O exemplo fora das quadras
Após a aposentadoria em 2003, Oscar não se afastou do público. Ao ser diagnosticado com o tumor cerebral em 2011, ele iniciou uma nova jornada como palestrante motivacional. Com o lema de que “o sucesso vem do treino, não do milagre”, ele inspirou milhões de brasileiros a enfrentarem seus próprios desafios com coragem e otimismo.
Em nota, a Confederação Brasileira de Basketball (CBB) lamentou a perda: “Oscar Schmidt foi o maior embaixador do nosso esporte. Sua dedicação à bandeira brasileira é o maior legado que um atleta pode deixar”.
Oscar deixa a esposa Maria Cristina e os filhos Filipe e Stephanie.
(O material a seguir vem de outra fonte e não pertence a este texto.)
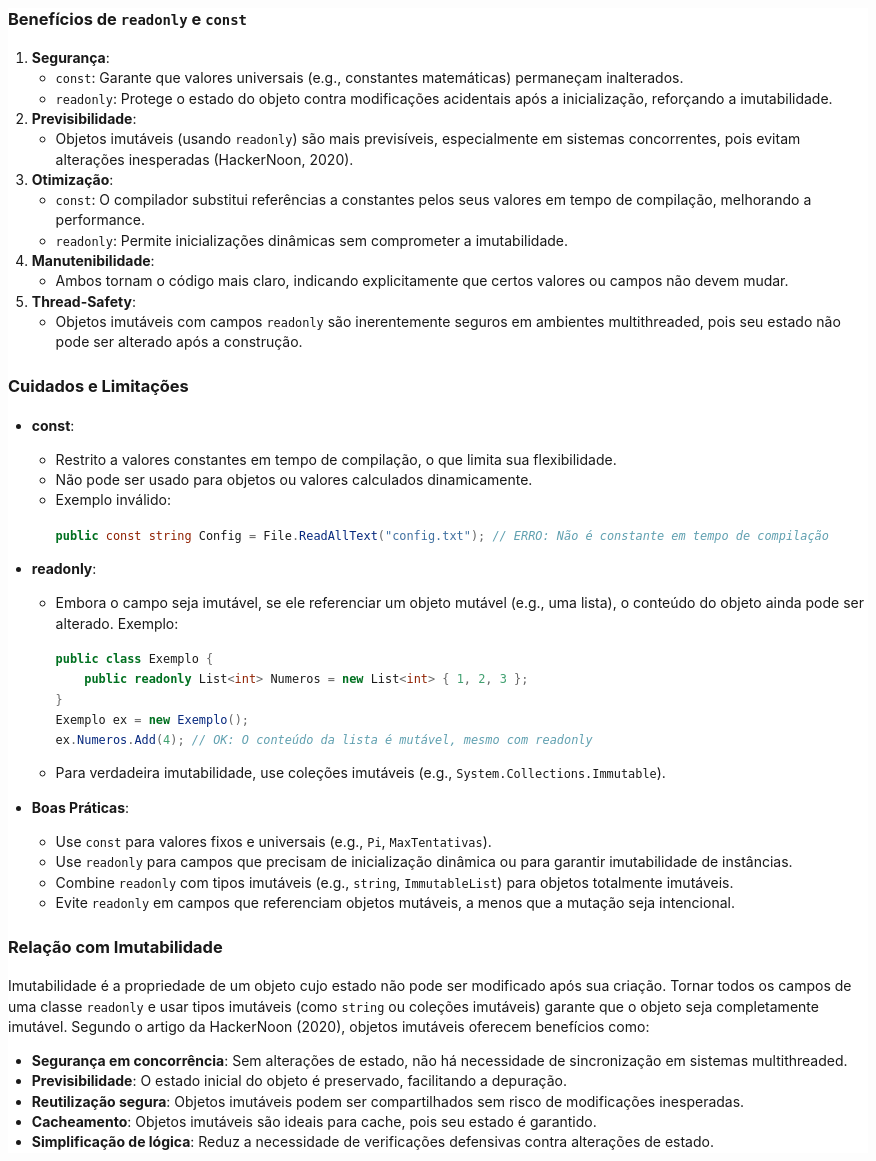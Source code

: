 ### Benefícios de `readonly` e `const`
1. **Segurança**:
   - `const`: Garante que valores universais (e.g., constantes matemáticas) permaneçam inalterados.
   - `readonly`: Protege o estado do objeto contra modificações acidentais após a inicialização, reforçando a imutabilidade.
2. **Previsibilidade**:
   - Objetos imutáveis (usando `readonly`) são mais previsíveis, especialmente em sistemas concorrentes, pois evitam alterações inesperadas (HackerNoon, 2020).
3. **Otimização**:
   - `const`: O compilador substitui referências a constantes pelos seus valores em tempo de compilação, melhorando a performance.
   - `readonly`: Permite inicializações dinâmicas sem comprometer a imutabilidade.
4. **Manutenibilidade**:
   - Ambos tornam o código mais claro, indicando explicitamente que certos valores ou campos não devem mudar.
5. **Thread-Safety**:
   - Objetos imutáveis com campos `readonly` são inerentemente seguros em ambientes multithreaded, pois seu estado não pode ser alterado após a construção.

### Cuidados e Limitações
- **const**:
  - Restrito a valores constantes em tempo de compilação, o que limita sua flexibilidade.
  - Não pode ser usado para objetos ou valores calculados dinamicamente.
  - Exemplo inválido:
    ```csharp
    public const string Config = File.ReadAllText("config.txt"); // ERRO: Não é constante em tempo de compilação
    ```

- **readonly**:
  - Embora o campo seja imutável, se ele referenciar um objeto mutável (e.g., uma lista), o conteúdo do objeto ainda pode ser alterado. Exemplo:
    ```csharp
    public class Exemplo {
        public readonly List<int> Numeros = new List<int> { 1, 2, 3 };
    }
    Exemplo ex = new Exemplo();
    ex.Numeros.Add(4); // OK: O conteúdo da lista é mutável, mesmo com readonly
    ```
  - Para verdadeira imutabilidade, use coleções imutáveis (e.g., `System.Collections.Immutable`).

- **Boas Práticas**:
  - Use `const` para valores fixos e universais (e.g., `Pi`, `MaxTentativas`).
  - Use `readonly` para campos que precisam de inicialização dinâmica ou para garantir imutabilidade de instâncias.
  - Combine `readonly` com tipos imutáveis (e.g., `string`, `ImmutableList`) para objetos totalmente imutáveis.
  - Evite `readonly` em campos que referenciam objetos mutáveis, a menos que a mutação seja intencional.

### Relação com Imutabilidade
Imutabilidade é a propriedade de um objeto cujo estado não pode ser modificado após sua criação. Tornar todos os campos de uma classe `readonly` e usar tipos imutáveis (como `string` ou coleções imutáveis) garante que o objeto seja completamente imutável. Segundo o artigo da HackerNoon (2020), objetos imutáveis oferecem benefícios como:
- **Segurança em concorrência**: Sem alterações de estado, não há necessidade de sincronização em sistemas multithreaded.
- **Previsibilidade**: O estado inicial do objeto é preservado, facilitando a depuração.
- **Reutilização segura**: Objetos imutáveis podem ser compartilhados sem risco de modificações inesperadas.
- **Cacheamento**: Objetos imutáveis são ideais para cache, pois seu estado é garantido.
- **Simplificação de lógica**: Reduz a necessidade de verificações defensivas contra alterações de estado.
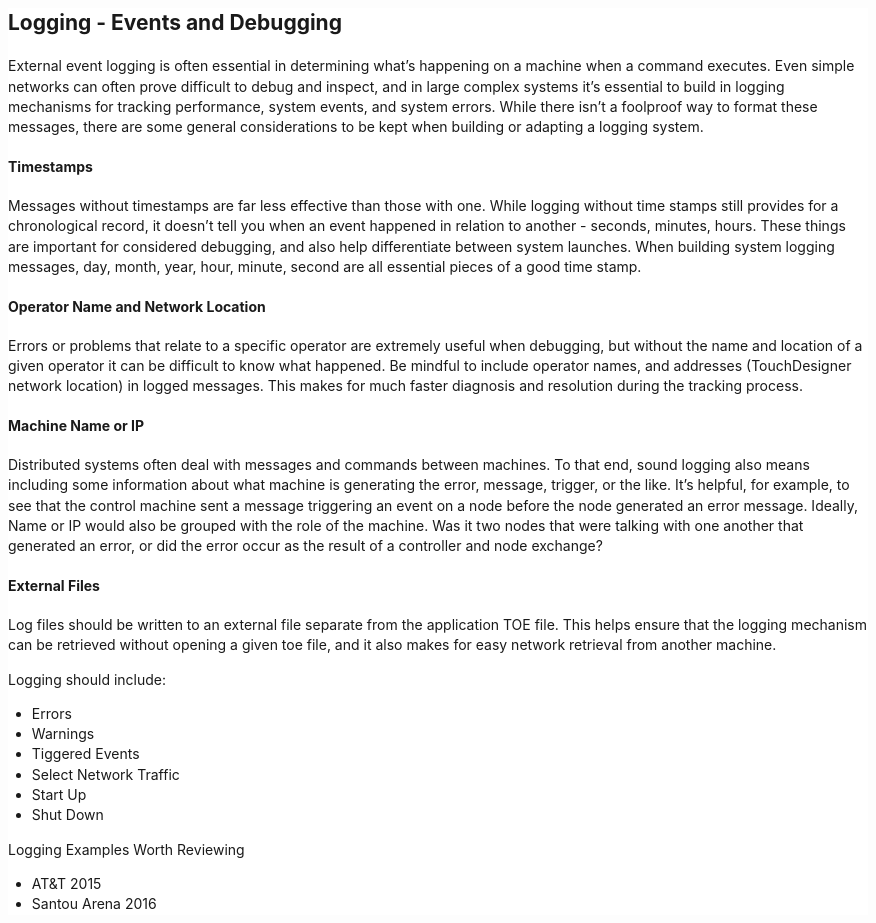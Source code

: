 ## Logging - Events and Debugging
External event logging is often essential in determining what’s happening on a machine when a command executes. Even simple networks can often prove difficult to debug and inspect, and in large complex systems it’s essential to build in logging mechanisms for tracking performance, system events, and system errors. While there isn’t a foolproof way to format these messages, there are some general considerations to be kept when building or adapting a logging system. 

#### Timestamps
Messages without timestamps are far less effective than those with one. While logging without time stamps still provides for a chronological record, it doesn’t tell you when an event happened in relation to another - seconds, minutes, hours. These things are important for considered debugging, and also help differentiate between system launches. When building system logging messages, day, month, year, hour, minute, second are all essential pieces of a good time stamp. 

#### Operator Name and Network Location
Errors or problems that relate to a specific operator are extremely useful when debugging, but without the name and location of a given operator it can be difficult to know what happened. Be mindful to include operator names, and addresses (TouchDesigner network location) in logged messages. This makes for much faster diagnosis and resolution during the tracking process.

#### Machine Name or IP
Distributed systems often deal with messages and commands between machines. To that end, sound logging also means including some information about what machine is generating the error, message, trigger, or the like. It’s helpful, for example, to see that the control machine sent a message triggering an event on a node before the node generated an error message. Ideally, Name or IP would also be grouped with the role of the machine. Was it two nodes that were talking with one another that generated an error, or did the error occur as the result of a controller and node exchange? 

#### External Files
Log files should be written to an external file separate from the application TOE file. This helps ensure that the logging mechanism can be retrieved without opening a given toe file, and it also makes for easy network retrieval from another machine. 

Logging should include:
* Errors
* Warnings
* Tiggered Events
* Select Network Traffic
* Start Up
* Shut Down

Logging Examples Worth Reviewing
* AT&T 2015
* Santou Arena 2016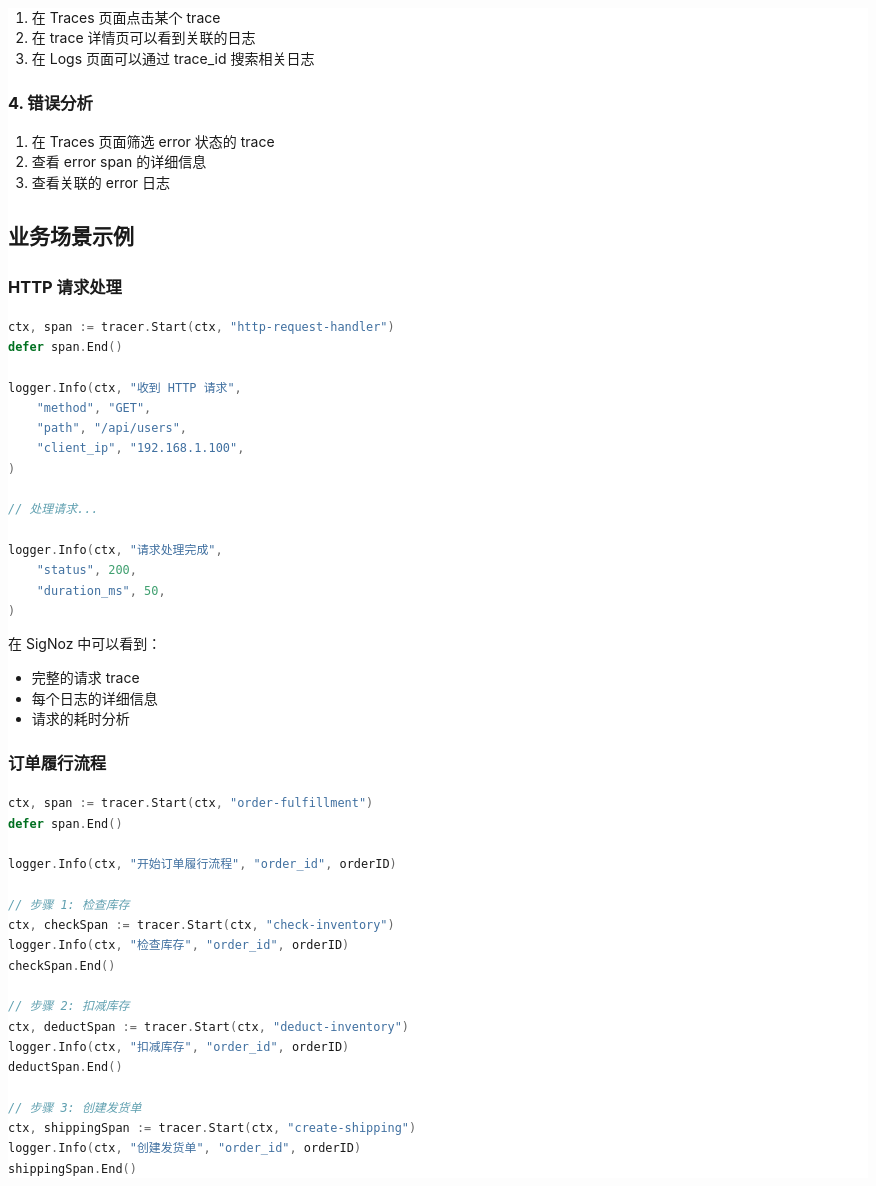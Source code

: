 1. 在 Traces 页面点击某个 trace
2. 在 trace 详情页可以看到关联的日志
3. 在 Logs 页面可以通过 trace_id 搜索相关日志

### 4. 错误分析

1. 在 Traces 页面筛选 error 状态的 trace
2. 查看 error span 的详细信息
3. 查看关联的 error 日志

## 业务场景示例

### HTTP 请求处理

```go
ctx, span := tracer.Start(ctx, "http-request-handler")
defer span.End()

logger.Info(ctx, "收到 HTTP 请求",
    "method", "GET",
    "path", "/api/users",
    "client_ip", "192.168.1.100",
)

// 处理请求...

logger.Info(ctx, "请求处理完成",
    "status", 200,
    "duration_ms", 50,
)
```

在 SigNoz 中可以看到：
- 完整的请求 trace
- 每个日志的详细信息
- 请求的耗时分析

### 订单履行流程

```go
ctx, span := tracer.Start(ctx, "order-fulfillment")
defer span.End()

logger.Info(ctx, "开始订单履行流程", "order_id", orderID)

// 步骤 1: 检查库存
ctx, checkSpan := tracer.Start(ctx, "check-inventory")
logger.Info(ctx, "检查库存", "order_id", orderID)
checkSpan.End()

// 步骤 2: 扣减库存
ctx, deductSpan := tracer.Start(ctx, "deduct-inventory")
logger.Info(ctx, "扣减库存", "order_id", orderID)
deductSpan.End()

// 步骤 3: 创建发货单
ctx, shippingSpan := tracer.Start(ctx, "create-shipping")
logger.Info(ctx, "创建发货单", "order_id", orderID)
shippingSpan.End()
```
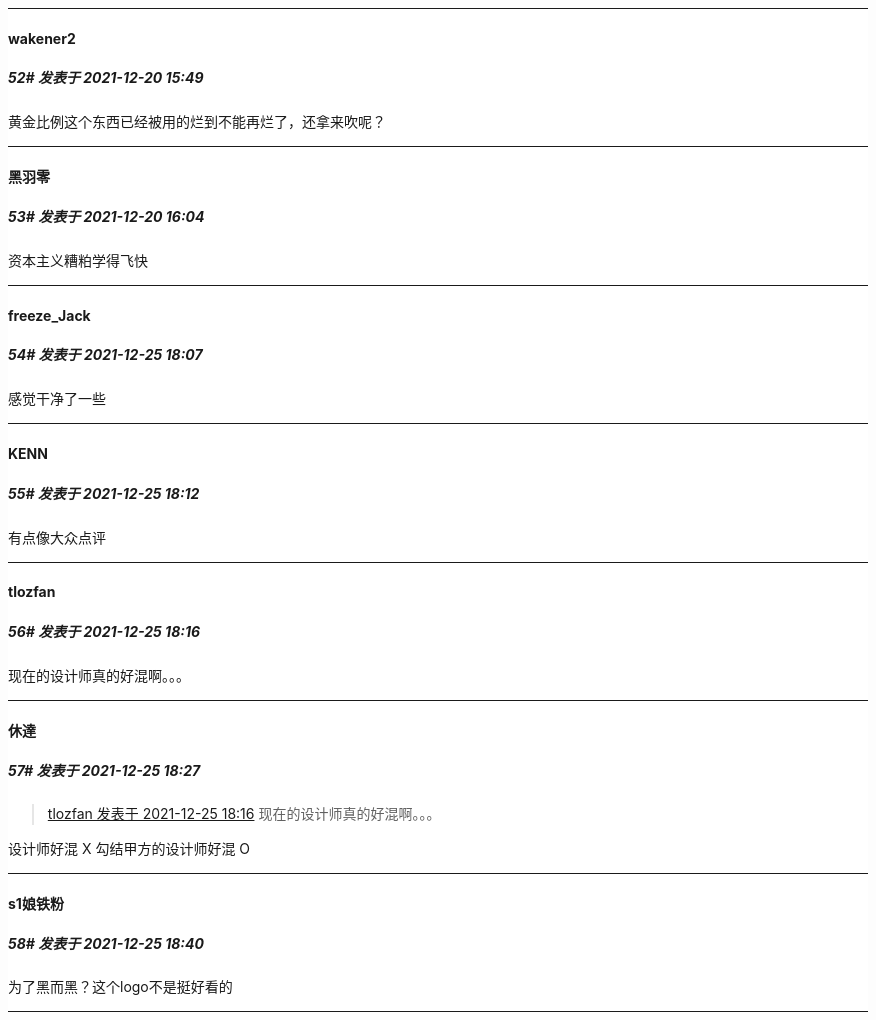 *****

####  wakener2  
##### 52#       发表于 2021-12-20 15:49

黄金比例这个东西已经被用的烂到不能再烂了，还拿来吹呢？

*****

####  黑羽零  
##### 53#       发表于 2021-12-20 16:04

资本主义糟粕学得飞快

*****

####  freeze_Jack  
##### 54#       发表于 2021-12-25 18:07

感觉干净了一些

*****

####  KENN  
##### 55#       发表于 2021-12-25 18:12

有点像大众点评

*****

####  tlozfan  
##### 56#       发表于 2021-12-25 18:16

现在的设计师真的好混啊。。。

*****

####  休達  
##### 57#       发表于 2021-12-25 18:27

<blockquote><a href="httphttps://bbs.saraba1st.com/2b/forum.php?mod=redirect&amp;goto=findpost&amp;pid=54042129&amp;ptid=2043559" target="_blank">tlozfan 发表于 2021-12-25 18:16</a>
现在的设计师真的好混啊。。。</blockquote>
设计师好混 X
勾结甲方的设计师好混 O

*****

####  s1娘铁粉  
##### 58#       发表于 2021-12-25 18:40

为了黑而黑？这个logo不是挺好看的

*****
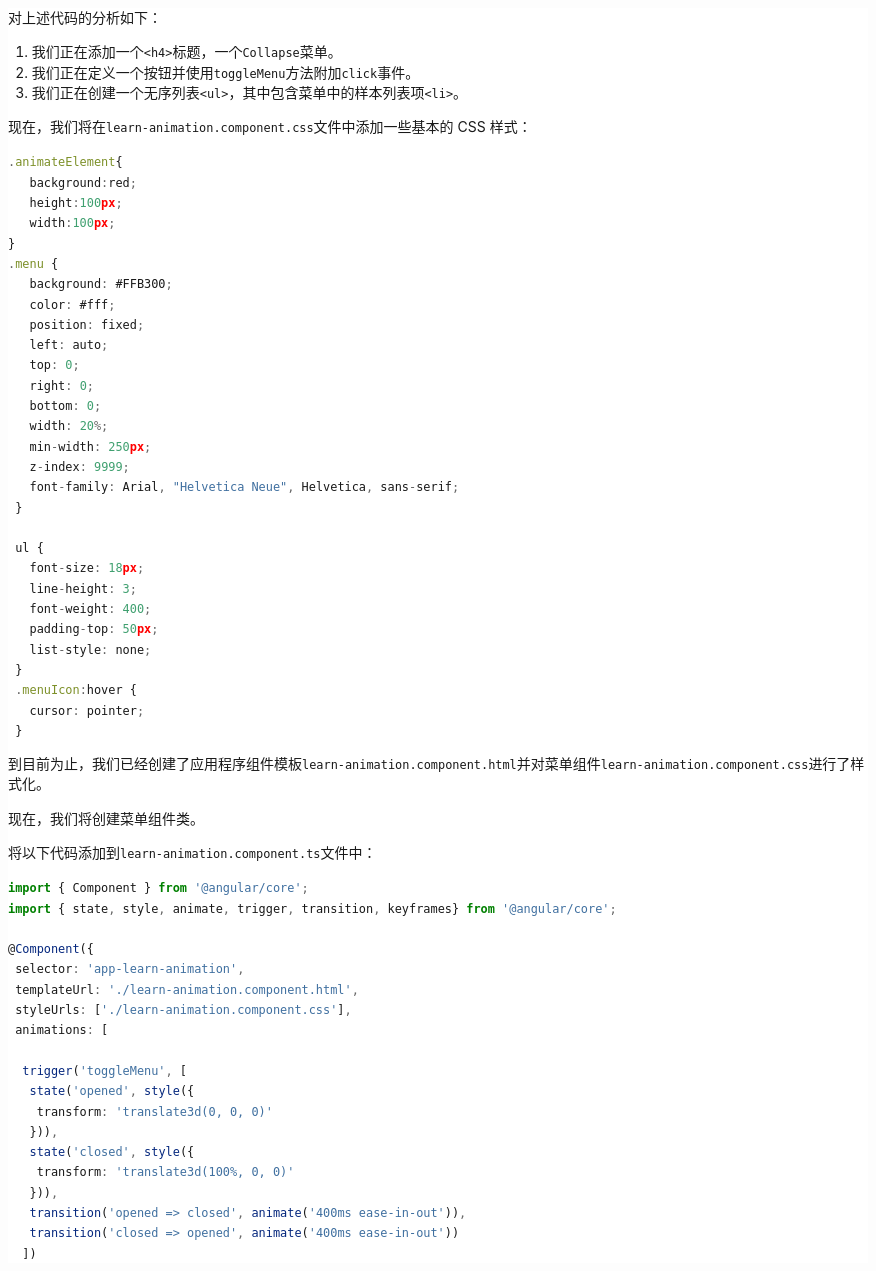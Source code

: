 对上述代码的分析如下：

1.  我们正在添加一个`<h4>`标题，一个`Collapse`菜单。
2.  我们正在定义一个按钮并使用`toggleMenu`方法附加`click`事件。
3.  我们正在创建一个无序列表`<ul>`，其中包含菜单中的样本列表项`<li>`。

现在，我们将在`learn-animation.component.css`文件中添加一些基本的 CSS 样式：

```ts
.animateElement{
   background:red;
   height:100px;
   width:100px;
}
.menu {
   background: #FFB300;
   color: #fff;
   position: fixed;
   left: auto;
   top: 0;
   right: 0;
   bottom: 0;
   width: 20%;
   min-width: 250px;
   z-index: 9999;
   font-family: Arial, "Helvetica Neue", Helvetica, sans-serif;
 }

 ul {
   font-size: 18px;
   line-height: 3;
   font-weight: 400;
   padding-top: 50px;
   list-style: none;
 }
 .menuIcon:hover {
   cursor: pointer;
 }

```

到目前为止，我们已经创建了应用程序组件模板`learn-animation.component.html`并对菜单组件`learn-animation.component.css`进行了样式化。

现在，我们将创建菜单组件类。

将以下代码添加到`learn-animation.component.ts`文件中：

```ts
import { Component } from '@angular/core';
import { state, style, animate, trigger, transition, keyframes} from '@angular/core';

@Component({
 selector: 'app-learn-animation',
 templateUrl: './learn-animation.component.html',
 styleUrls: ['./learn-animation.component.css'],
 animations: [

  trigger('toggleMenu', [
   state('opened', style({
    transform: 'translate3d(0, 0, 0)'
   })),
   state('closed', style({
    transform: 'translate3d(100%, 0, 0)'
   })),
   transition('opened => closed', animate('400ms ease-in-out')),
   transition('closed => opened', animate('400ms ease-in-out'))
  ])
```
Detalhes sobre o velório, que deve atrair milhares de fãs e autoridades, ainda não foram divulgados pela família.
Ficha Técnica: O Legado de Oscar
• Nome Completo: Oscar Daniel Bezerra Schmidt
• Nascimento: 16 de fevereiro de 1958 (Natal, RN)
• Falecimento: 17 de abril de 2026
• Clubes: Palmeiras, Sírio, Caserta (ITA), Pavia (ITA), Valladolid (ESP), Corinthians, Bandeirantes, Mackenzie e Flamengo.
• Hall da Fama: Membro do Naismith Memorial (EUA) e do FIBA Hall of Fame.